# Problem description:
What is needed is an exact transcription of every entry below, with the pictures left out.
=== Records shown ===
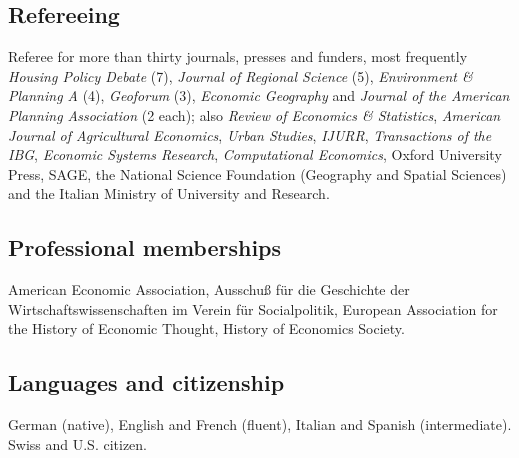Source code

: \documentclass[letter,11pt]{article}
\begin{document}
\subsection*{Refereeing}
\noindent Referee for more than thirty journals, presses and funders, most frequently \emph{Housing Policy Debate} (7), \emph{Journal of Regional Science} (5), \emph{Environment \& Planning A} (4), \emph{Geoforum} (3), \emph{Economic Geography} and \emph{Journal of the American Planning Association} (2 each); also \emph{Review of Economics \& Statistics}, \emph{American Journal of Agricultural Economics}, \emph{Urban Studies}, \emph{IJURR}, \emph{Transactions of the IBG}, \emph{Economic Systems Research}, \emph{Computational Economics}, Oxford University Press, SAGE, the National Science Foundation (Geography and Spatial Sciences) and the Italian Ministry of University and Research.

\subsection*{Professional memberships}
\noindent American Economic Association, Ausschu{\ss} f\"{u}r die Geschichte der Wirtschaftswissenschaften im Verein f\"{u}r Socialpolitik, European Association for the History of Economic Thought, History of Economics Society.

\subsection*{Languages and citizenship}
\noindent German (native), English and French (fluent), Italian and Spanish (intermediate). Swiss and U.S. citizen.
\end{document}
===
# Solution to this exercise:
Source code

: \documentclass[letter,11pt]{article}
\begin{document}
\subsection*{Refereeing}
\noindent Referee for more than thirty journals, presses and funders, most frequently \emph{Housing Policy Debate} (7), \emph{Journal of Regional Science} (5), \emph{Environment \& Planning A} (4), \emph{Geoforum} (3), \emph{Economic Geography} and \emph{Journal of the American Planning Association} (2 each); also \emph{Review of Economics \& Statistics}, \emph{American Journal of Agricultural Economics}, \emph{Urban Studies}, \emph{IJURR}, \emph{Transactions of the IBG}, \emph{Economic Systems Research}, \emph{Computational Economics}, Oxford University Press, SAGE, the National Science Foundation (Geography and Spatial Sciences) and the Italian Ministry of University and Research.

\subsection*{Professional memberships}
\noindent American Economic Association, Ausschu{\ss} f\"{u}r die Geschichte der Wirtschaftswissenschaften im Verein f\"{u}r Socialpolitik, European Association for the History of Economic Thought, History of Economics Society.

\subsection*{Languages and citizenship}
\noindent German (native), English and French (fluent), Italian and Spanish (intermediate). Swiss and U.S. citizen.
\end{document}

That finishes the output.